PacificCommunity / seapodym-codebase

SEAPODYM source code, tools, documentations and example configurations
Other
5 stars 3 forks source link

Conversion to CMake project #3

Open Ash12H opened 1 year ago

Ash12H commented 1 year ago

Hi, I am currently working on an adaptation of the seapodym-codebase project which uses Make to allow the use of CMake. Can I send you a PullRequest when it's ready?

The main changes are:

What is needed:

If you agree, please let me know. :smile:

Jules Lehodey

Ash12H commented 1 year ago

I just created a branch named dev-cmake where I pushed all the changes. You can see how it looks like. For the moment the documentation has not changed but in my own fork I have already written a file INSTALL.md.

Quick install with CMake :

Follow the build+install process of ADMB (into /usr/local/admb) then change the name of the library you want to use to "libadmbo.so" or "libadmbo.a". In the seapodym-codebase folder execute mkdir build | cd build | cmake .. | make

If you want to specify an ADMB build directory use cmake .. -DCMAKE_PREFIX_PATH=/path/to/admb/build/ instead.

innasenina commented 1 year ago

Hi Jules,

Thanks for working on this contribution. I propose to have a small discussion before proceeding to the pull request. Indeed, building all binaries at once will be very convenient.
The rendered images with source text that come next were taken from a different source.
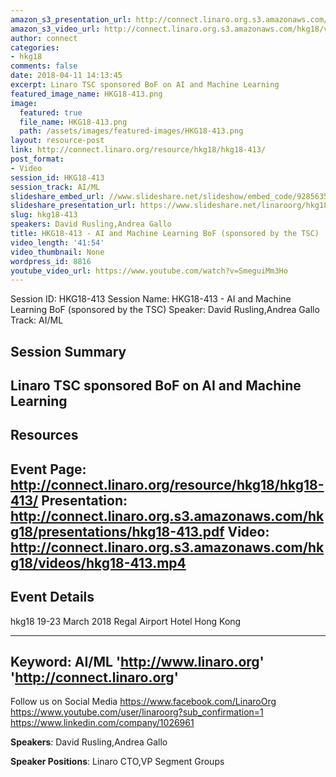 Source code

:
 ```yaml
---
amazon_s3_presentation_url: http://connect.linaro.org.s3.amazonaws.com/hkg18/presentations/hkg18-413.pdf
amazon_s3_video_url: http://connect.linaro.org.s3.amazonaws.com/hkg18/videos/hkg18-413.mp4
author: connect
categories:
- hkg18
comments: false
date: 2018-04-11 14:13:45
excerpt: Linaro TSC sponsored BoF on AI and Machine Learning
featured_image_name: HKG18-413.png
image:
  featured: true
  file_name: HKG18-413.png
  path: /assets/images/featured-images/HKG18-413.png
layout: resource-post
link: http://connect.linaro.org/resource/hkg18/hkg18-413/
post_format:
- Video
session_id: HKG18-413
session_track: AI/ML
slideshare_embed_url: //www.slideshare.net/slideshow/embed_code/92856355
slideshare_presentation_url: https://www.slideshare.net/linaroorg/hkg18413-ai-and-machine-learning-bof-sponsored-by-the-tsc
slug: hkg18-413
speakers: David Rusling,Andrea Gallo
title: HKG18-413 - AI and Machine Learning BoF (sponsored by the TSC)
video_length: '41:54'
video_thumbnail: None
wordpress_id: 8816
youtube_video_url: https://www.youtube.com/watch?v=SmeguiMm3Ho
---
```


Session ID: HKG18-413
Session Name: HKG18-413 - AI and Machine Learning BoF (sponsored by the TSC)
Speaker: David Rusling,Andrea Gallo
Track: AI/ML


## Session Summary
Linaro TSC sponsored BoF on AI and Machine Learning
---------------------------------------------------
## Resources
Event Page: http://connect.linaro.org/resource/hkg18/hkg18-413/
Presentation: http://connect.linaro.org.s3.amazonaws.com/hkg18/presentations/hkg18-413.pdf
Video: http://connect.linaro.org.s3.amazonaws.com/hkg18/videos/hkg18-413.mp4
 ---------------------------------------------------
## Event Details
hkg18
19-23 March 2018 
Regal Airport Hotel Hong Kong

---------------------------------------------------
Keyword: AI/ML
'http://www.linaro.org'
'http://connect.linaro.org'
---------------------------------------------------
Follow us on Social Media
https://www.facebook.com/LinaroOrg
https://www.youtube.com/user/linaroorg?sub_confirmation=1
https://www.linkedin.com/company/1026961

**Speakers**: David Rusling,Andrea Gallo

**Speaker Positions**: Linaro CTO,VP Segment Groups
Also, I agree that once it is possible to modify the ADMB library name in one file, there is no need to create environmental variable in user’s bashrc. Although I don’t see why it is better to avoid this practice.

With respect to the use of CMake, changing the project structure and adding dependency aren’t small changes. In the short term, they’ll require me changing the typical and convenient workflow. Thus, I wonder -- what other benefits this change brings except an ability of building all executables at once? Important to note that cmake is not installed with Linux systems by default, so the user without sudo rights or having some other environment restrictions may have difficulty to compile the code. For example, I tried two linux machines here (condor submission and mahi-mahi), and in both had the same problem: ‘command cmake not found’. On the other hand, current setup (as described in README.md) allowed me quickly installing seapodym from github on three different Linux platforms here, NeSI included. As such, perhaps keeping the possibility to use Makefile would provide more flexibility.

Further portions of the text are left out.